Lucile Marquis : actualités, projets, envies artistiques - elle nous dit tout !

1 Août 2016 , Rédigé par Julian STOCKY Publié dans #Théâtre, #Télévision

Lucile Marquis : actualités, projets, envies artistiques - elle nous dit tout !

Bonjour Lucile,

Merci de nous accorder un peu de votre temps pour répondre à quelques questions pour le blog.

1/ Vous serez de retour, à la rentrée, sur les planches avec la pièce « Le portrait de Dorian Gray ». Quel en est le contenu ? Quelle histoire y est racontée ?

La douloureuse thématique du temps qui passe y est traitée, et cela fait mal ! C’est une adaptation très réussie de l’œuvre d’Oscar Wild. Fidèle au roman, avec quelques modifications apportées par le metteur en scène.

C’est une pièce douloureuse, mais chouette justement parce qu’elle fait réfléchir. Parce que chacun veut courir, de toute façon, après le temps et conserver sa jeunesse.

2/ Comment décririez-vous vos personnages ? Quelles en sont leurs principales caractéristiques ?

Dans le roman de Wilde ne figurent pas tous les personnages que j’interprète. Certains ont été créés par le metteur en scène.
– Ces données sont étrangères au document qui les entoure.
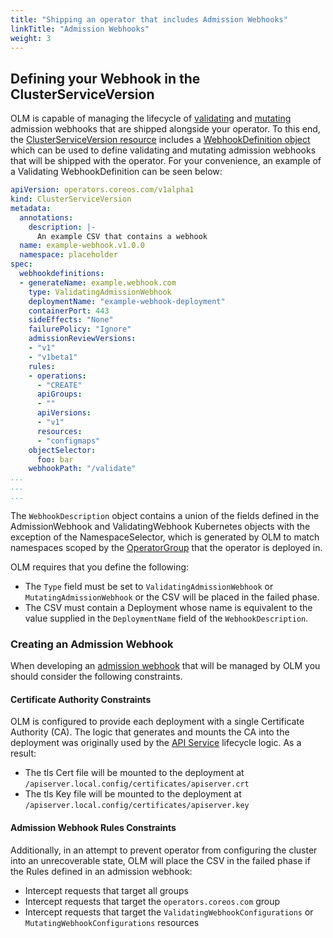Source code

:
 ```yaml
---
title: "Shipping an operator that includes Admission Webhooks"
linkTitle: "Admission Webhooks"
weight: 3
---
```


## Defining your Webhook in the ClusterServiceVersion

OLM is capable of managing the lifecycle of [validating](https://kubernetes.io/docs/reference/access-authn-authz/admission-controllers/#validatingadmissionwebhook) and [mutating](https://kubernetes.io/docs/reference/access-authn-authz/admission-controllers/#mutatingadmissionwebhook) admission webhooks that are shipped alongside your operator.  To this end, the [ClusterServiceVersion resource](/docs/concepts/crds/clusterserviceversion) includes a [WebhookDefinition object](https://github.com/operator-framework/api/blob/7856a40f92893fe94d19d223f5277d1d116ffc67/pkg/operators/v1alpha1/clusterserviceversion_types.go#L164-L180) which can be used to define validating and mutating admission webhooks that will be shipped with the operator. For your convenience, an example of a Validating WebhookDefinition can be seen below:

```yaml
apiVersion: operators.coreos.com/v1alpha1
kind: ClusterServiceVersion
metadata:
  annotations:
    description: |-
      An example CSV that contains a webhook
  name: example-webhook.v1.0.0
  namespace: placeholder
spec:
  webhookdefinitions:
  - generateName: example.webhook.com
    type: ValidatingAdmissionWebhook
    deploymentName: "example-webhook-deployment"
    containerPort: 443
    sideEffects: "None"
    failurePolicy: "Ignore"
    admissionReviewVersions:
    - "v1"
    - "v1beta1"
    rules:
    - operations:
      - "CREATE"
      apiGroups:
      - ""
      apiVersions:
      - "v1"
      resources:
      - "configmaps"
    objectSelector:
      foo: bar
    webhookPath: "/validate"
...
...
...
```

The `WebhookDescription` object contains a union of the fields defined in the AdmissionWebhook and ValidatingWebhook Kubernetes objects with the exception of the NamespaceSelector, which is generated by OLM to match namespaces scoped by the [OperatorGroup](/docs/advanced-tasks/operator-scoping-with-operatorgroups) that the operator is deployed in.

OLM requires that you define the following:

- The `Type` field must be set to `ValidatingAdmissionWebhook` or `MutatingAdmissionWebhook` or the CSV will be placed in the failed phase.
- The CSV must contain a Deployment whose name is equivalent to the value supplied in the `DeploymentName` field of the `WebhookDescription`.

### Creating an Admission Webhook

When developing an [admission webhook](/docs/reference/admission-webhooks) that will be managed by OLM you should consider the following constraints.

#### Certificate Authority Constraints

OLM is configured to provide each deployment with a single Certificate Authority (CA). The logic that generates and mounts the CA into the deployment was originally used by the [API Service](https://kubernetes.io/docs/tasks/access-kubernetes-api/setup-extension-api-server/) lifecycle logic. As a result:

- The tls Cert file will be mounted to the deployment at `/apiserver.local.config/certificates/apiserver.crt`
- The tls Key file will be mounted to the deployment at `/apiserver.local.config/certificates/apiserver.key`

#### Admission Webhook Rules Constraints

Additionally, in an attempt to prevent operator from configuring the cluster into an unrecoverable state, OLM will place the CSV in the failed phase if the Rules defined in an admission webhook:

- Intercept requests that target all groups
- Intercept requests that target the `operators.coreos.com` group
- Intercept requests that target the `ValidatingWebhookConfigurations` or `MutatingWebhookConfigurations` resources
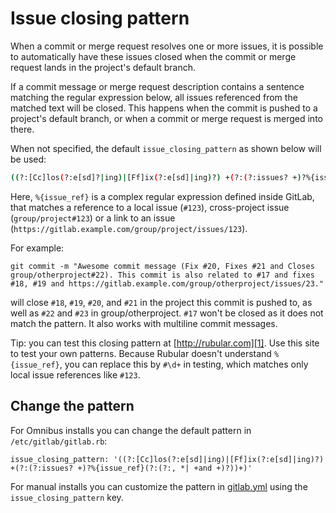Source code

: # Issue closing pattern

When a commit or merge request resolves one or more issues, it is possible to automatically have these issues closed when the commit or merge request lands in the project's default branch.

If a commit message or merge request description contains a sentence matching the regular expression below, all issues referenced from
the matched text will be closed. This happens when the commit is pushed to a project's default branch, or when a commit or merge request is merged into there.

When not specified, the default `issue_closing_pattern` as shown below will be used:

```bash
((?:[Cc]los(?:e[sd]?|ing)|[Ff]ix(?:e[sd]|ing)?) +(?:(?:issues? +)?%{issue_ref}(?:(?:, *| +and +)?))+)
```

Here, `%{issue_ref}` is a complex regular expression defined inside GitLab, that matches a reference to a local issue (`#123`), cross-project issue (`group/project#123`) or a link to an issue (`https://gitlab.example.com/group/project/issues/123`).

For example:

```
git commit -m "Awesome commit message (Fix #20, Fixes #21 and Closes group/otherproject#22). This commit is also related to #17 and fixes #18, #19 and https://gitlab.example.com/group/otherproject/issues/23."
```

will close `#18`, `#19`, `#20`, and `#21` in the project this commit is pushed to, as well as `#22` and `#23` in group/otherproject. `#17` won't be closed as it does not match the pattern. It also works with multiline commit messages.

Tip: you can test this closing pattern at [http://rubular.com][1]. Use this site
to test your own patterns.
Because Rubular doesn't understand `%{issue_ref}`, you can replace this by `#\d+` in testing, which matches only local issue references like `#123`.

## Change the pattern

For Omnibus installs you can change the default pattern in `/etc/gitlab/gitlab.rb`:

```
issue_closing_pattern: '((?:[Cc]los(?:e[sd]|ing)|[Ff]ix(?:e[sd]|ing)?) +(?:(?:issues? +)?%{issue_ref}(?:(?:, *| +and +)?))+)'
```

For manual installs you can customize the pattern in [gitlab.yml][0] using the `issue_closing_pattern` key.

[0]: https://gitlab.com/gitlab-org/gitlab-ce/blob/master/config/gitlab.yml.example
[1]: http://rubular.com/r/Xmbexed1OJ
On le sait, Wilde n’aimait pas beaucoup les femmes, elles ne sont pas forcément mises en valeur dans le roman, elles ne le sont pas non plus sur scène car la pièce est hautement misogyne. Cependant, j’en interprète finalement trois, on peut même dire quatre, dont deux inventées.

Dans le prologue jensuis une meneuse de revue qui introduit la pièce. Ensuite, je joue le personnage de Sybil Wane, la seule amoureuse de Dorian. Qui existe vraiment dans le roman et qui se suicidera d’avoir été délaissée par son amour.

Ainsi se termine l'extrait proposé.